== PROBLEM DETAILS ==
Transcribe all of the data exactly. Images stay out.

== DATA FOR THIS TASK ==
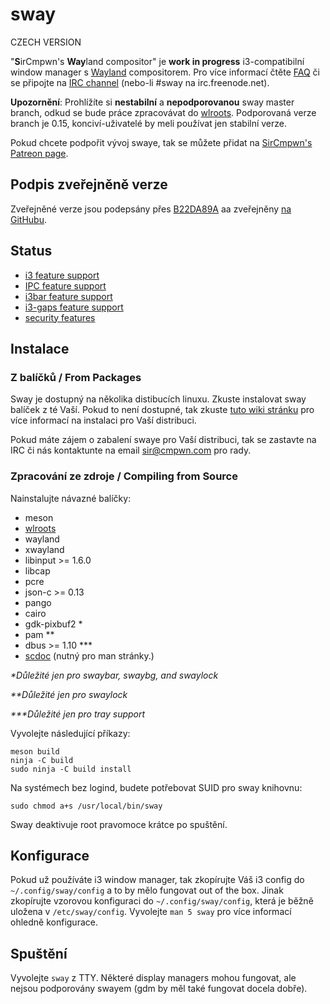 # sway
CZECH VERSION

"**S**irCmpwn's **Way**land compositor" je **work in progress**
i3-compatibilní window manager s [Wayland](http://wayland.freedesktop.org/) compositorem.
Pro více informací čtěte [FAQ](https://github.com/swaywm/sway/wiki) či se připojte na
[IRC channel](http://webchat.freenode.net/?channels=sway&uio=d4) (nebo-li #sway na
irc.freenode.net).

**Upozornění**: Prohlížíte si **nestabilní** a **nepodporovanou** sway master branch, 
odkud se bude práce zpracovávat do [wlroots](https://github.com/swaywm/wlroots). 
Podporovaná verze branch je 0.15, konciví-uživatelé by meli používat jen stabilní verze.

Pokud chcete podpořit vývoj swaye, tak se můžete přidat na [SirCmpwn's
Patreon page](https://patreon.com/sircmpwn).

## Podpis zveřejněně verze

Zveřejněné verze jsou podepsány přes [B22DA89A](http://pgp.mit.edu/pks/lookup?op=vindex&search=0x52CB6609B22DA89A)
aa zveřejněny [na GitHubu](https://github.com/swaywm/sway/releases).

## Status

- [i3 feature support](https://github.com/swaywm/sway/issues/2)
- [IPC feature support](https://github.com/swaywm/sway/issues/98)
- [i3bar feature support](https://github.com/swaywm/sway/issues/343)
- [i3-gaps feature support](https://github.com/swaywm/sway/issues/307)
- [security features](https://github.com/swaywm/sway/issues/984)

## Instalace

### Z balíčků / From Packages

Sway je dostupný na několika distibucích linuxu. Zkuste instalovat sway balíček z té Vaší. 
Pokud to není dostupné, tak zkuste [tuto wiki stránku](https://github.com/swaywm/sway/wiki/Unsupported-packages)
pro více informací na instalaci pro Vaší distribuci.

Pokud máte zájem o zabalení swaye pro Vaší distribuci, tak se zastavte na IRC či nás kontaktunte na email sir@cmpwn.com pro rady.

### Zpracování ze zdroje / Compiling from Source 

Nainstalujte návazné balíčky:

* meson
* [wlroots](https://github.com/swaywm/wlroots)
* wayland
* xwayland
* libinput >= 1.6.0
* libcap
* pcre
* json-c >= 0.13
* pango
* cairo
* gdk-pixbuf2 *
* pam **
* dbus >= 1.10 ***
* [scdoc](https://git.sr.ht/~sircmpwn/scdoc) (nutný pro man stránky.)

_\*Důležité jen pro swaybar, swaybg, and swaylock_

_\*\*Důležité jen pro swaylock_

_\*\*\*Důležité jen pro tray support_

Vyvolejte následující příkazy:

    meson build
    ninja -C build
    sudo ninja -C build install

Na systémech bez logind, budete potřebovat SUID pro sway knihovnu:

    sudo chmod a+s /usr/local/bin/sway

Sway deaktivuje root pravomoce krátce po spuštění.

## Konfigurace

Pokud už používáte i3 window manager, tak zkopírujte Váš i3 config do `~/.config/sway/config` a to by mělo fungovat out of the box. Jinak zkopírujte vzorovou konfiguraci do `~/.config/sway/config`, která je běžně uložena v `/etc/sway/config`.
Vyvolejte `man 5 sway` pro více informací ohledně konfigurace.

## Spuštění

Vyvolejte `sway` z TTY. Některé display managers mohou fungovat, ale nejsou podporovány swayem
(gdm by měl také fungovat docela dobře).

== ANSWER BELOW ==
 # sway
CZECH VERSION

"**S**irCmpwn's **Way**land compositor" je **work in progress**
i3-compatibilní window manager s [Wayland](http://wayland.freedesktop.org/) compositorem.
Pro více informací čtěte [FAQ](https://github.com/swaywm/sway/wiki) či se připojte na
[IRC channel](http://webchat.freenode.net/?channels=sway&uio=d4) (nebo-li #sway na
irc.freenode.net).

**Upozornění**: Prohlížíte si **nestabilní** a **nepodporovanou** sway master branch, 
odkud se bude práce zpracovávat do [wlroots](https://github.com/swaywm/wlroots). 
Podporovaná verze branch je 0.15, konciví-uživatelé by meli používat jen stabilní verze.

Pokud chcete podpořit vývoj swaye, tak se můžete přidat na [SirCmpwn's
Patreon page](https://patreon.com/sircmpwn).

## Podpis zveřejněně verze

Zveřejněné verze jsou podepsány přes [B22DA89A](http://pgp.mit.edu/pks/lookup?op=vindex&search=0x52CB6609B22DA89A)
aa zveřejněny [na GitHubu](https://github.com/swaywm/sway/releases).

## Status

- [i3 feature support](https://github.com/swaywm/sway/issues/2)
- [IPC feature support](https://github.com/swaywm/sway/issues/98)
- [i3bar feature support](https://github.com/swaywm/sway/issues/343)
- [i3-gaps feature support](https://github.com/swaywm/sway/issues/307)
- [security features](https://github.com/swaywm/sway/issues/984)

## Instalace

### Z balíčků / From Packages

Sway je dostupný na několika distibucích linuxu. Zkuste instalovat sway balíček z té Vaší. 
Pokud to není dostupné, tak zkuste [tuto wiki stránku](https://github.com/swaywm/sway/wiki/Unsupported-packages)
pro více informací na instalaci pro Vaší distribuci.

Pokud máte zájem o zabalení swaye pro Vaší distribuci, tak se zastavte na IRC či nás kontaktunte na email sir@cmpwn.com pro rady.

### Zpracování ze zdroje / Compiling from Source 

Nainstalujte návazné balíčky:

* meson
* [wlroots](https://github.com/swaywm/wlroots)
* wayland
* xwayland
* libinput >= 1.6.0
* libcap
* pcre
* json-c >= 0.13
* pango
* cairo
* gdk-pixbuf2 *
* pam **
* dbus >= 1.10 ***
* [scdoc](https://git.sr.ht/~sircmpwn/scdoc) (nutný pro man stránky.)

_\*Důležité jen pro swaybar, swaybg, and swaylock_

_\*\*Důležité jen pro swaylock_

_\*\*\*Důležité jen pro tray support_

Vyvolejte následující příkazy:

    meson build
    ninja -C build
    sudo ninja -C build install

Na systémech bez logind, budete potřebovat SUID pro sway knihovnu:

    sudo chmod a+s /usr/local/bin/sway

Sway deaktivuje root pravomoce krátce po spuštění.

## Konfigurace

Pokud už používáte i3 window manager, tak zkopírujte Váš i3 config do `~/.config/sway/config` a to by mělo fungovat out of the box. Jinak zkopírujte vzorovou konfiguraci do `~/.config/sway/config`, která je běžně uložena v `/etc/sway/config`.
Vyvolejte `man 5 sway` pro více informací ohledně konfigurace.

## Spuštění

Vyvolejte `sway` z TTY. Některé display managers mohou fungovat, ale nejsou podporovány swayem
(gdm by měl také fungovat docela dobře).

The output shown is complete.